▶ WORK TASK:
Pictures excluded, reproduce exactly the lines below from the one with "any ring :D" through the one with "guiaonda, haciendo el", both included.

+ + + + + + +

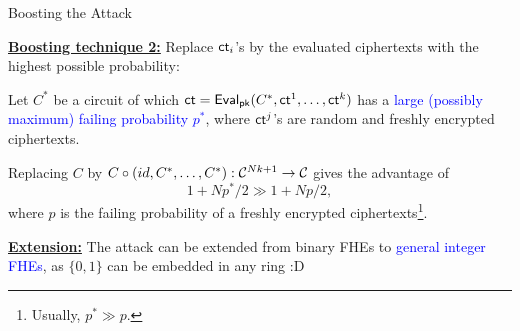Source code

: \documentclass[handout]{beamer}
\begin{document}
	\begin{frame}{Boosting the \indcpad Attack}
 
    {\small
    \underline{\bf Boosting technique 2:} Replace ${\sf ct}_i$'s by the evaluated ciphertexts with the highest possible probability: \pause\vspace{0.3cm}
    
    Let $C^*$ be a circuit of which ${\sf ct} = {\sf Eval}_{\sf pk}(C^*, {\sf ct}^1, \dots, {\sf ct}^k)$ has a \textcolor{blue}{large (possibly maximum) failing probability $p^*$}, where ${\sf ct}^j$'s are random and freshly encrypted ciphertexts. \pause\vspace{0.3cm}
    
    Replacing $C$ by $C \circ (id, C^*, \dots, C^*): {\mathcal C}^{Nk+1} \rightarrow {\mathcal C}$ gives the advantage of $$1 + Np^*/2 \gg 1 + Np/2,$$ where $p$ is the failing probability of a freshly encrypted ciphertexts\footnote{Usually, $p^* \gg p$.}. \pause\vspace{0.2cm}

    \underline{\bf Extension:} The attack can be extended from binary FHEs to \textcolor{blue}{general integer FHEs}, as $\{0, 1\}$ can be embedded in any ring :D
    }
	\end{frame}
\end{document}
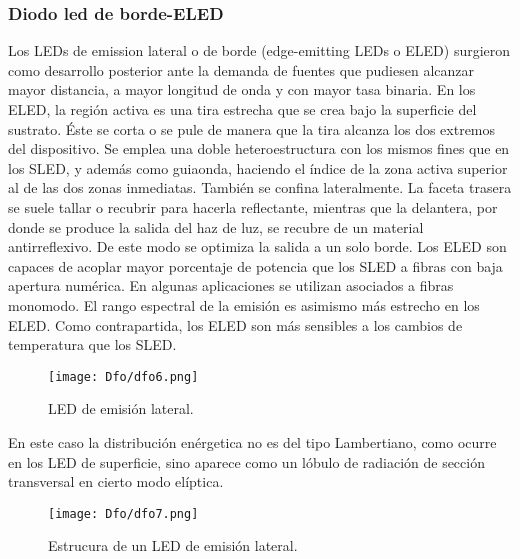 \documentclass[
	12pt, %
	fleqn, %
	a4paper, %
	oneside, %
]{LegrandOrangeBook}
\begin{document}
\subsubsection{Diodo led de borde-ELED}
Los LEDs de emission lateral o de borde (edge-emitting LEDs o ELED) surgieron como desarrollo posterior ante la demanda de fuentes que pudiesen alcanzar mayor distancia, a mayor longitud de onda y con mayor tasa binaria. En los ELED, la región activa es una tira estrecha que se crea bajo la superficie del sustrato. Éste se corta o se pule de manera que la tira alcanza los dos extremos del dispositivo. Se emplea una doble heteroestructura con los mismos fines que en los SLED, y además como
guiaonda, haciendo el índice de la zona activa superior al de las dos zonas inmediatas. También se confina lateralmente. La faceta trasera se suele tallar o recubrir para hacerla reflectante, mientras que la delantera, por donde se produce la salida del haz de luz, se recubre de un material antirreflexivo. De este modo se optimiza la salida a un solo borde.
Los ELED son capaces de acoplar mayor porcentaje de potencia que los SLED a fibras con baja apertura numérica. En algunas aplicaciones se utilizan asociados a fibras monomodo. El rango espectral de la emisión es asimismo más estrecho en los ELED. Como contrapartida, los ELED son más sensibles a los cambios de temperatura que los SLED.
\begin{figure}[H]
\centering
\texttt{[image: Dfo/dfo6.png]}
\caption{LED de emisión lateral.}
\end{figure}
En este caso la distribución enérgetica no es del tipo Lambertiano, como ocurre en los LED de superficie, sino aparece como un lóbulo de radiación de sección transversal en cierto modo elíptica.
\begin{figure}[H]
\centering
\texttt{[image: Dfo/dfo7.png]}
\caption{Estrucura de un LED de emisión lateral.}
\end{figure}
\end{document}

+ + + + + + +

▶ WORKED SOLUTION:
    \underline{\bf Extension:} The attack can be extended from binary FHEs to \textcolor{blue}{general integer FHEs}, as $\{0, 1\}$ can be embedded in any ring :D
    }
	\end{frame}
\end{document}
 \documentclass[
	12pt, %
	fleqn, %
	a4paper, %
	oneside, %
]{LegrandOrangeBook}
\begin{document}
\subsubsection{Diodo led de borde-ELED}
Los LEDs de emission lateral o de borde (edge-emitting LEDs o ELED) surgieron como desarrollo posterior ante la demanda de fuentes que pudiesen alcanzar mayor distancia, a mayor longitud de onda y con mayor tasa binaria. En los ELED, la región activa es una tira estrecha que se crea bajo la superficie del sustrato. Éste se corta o se pule de manera que la tira alcanza los dos extremos del dispositivo. Se emplea una doble heteroestructura con los mismos fines que en los SLED, y además como
guiaonda, haciendo el índice de la zona activa superior al de las dos zonas inmediatas. También se confina lateralmente. La faceta trasera se suele tallar o recubrir para hacerla reflectante, mientras que la delantera, por donde se produce la salida del haz de luz, se recubre de un material antirreflexivo. De este modo se optimiza la salida a un solo borde.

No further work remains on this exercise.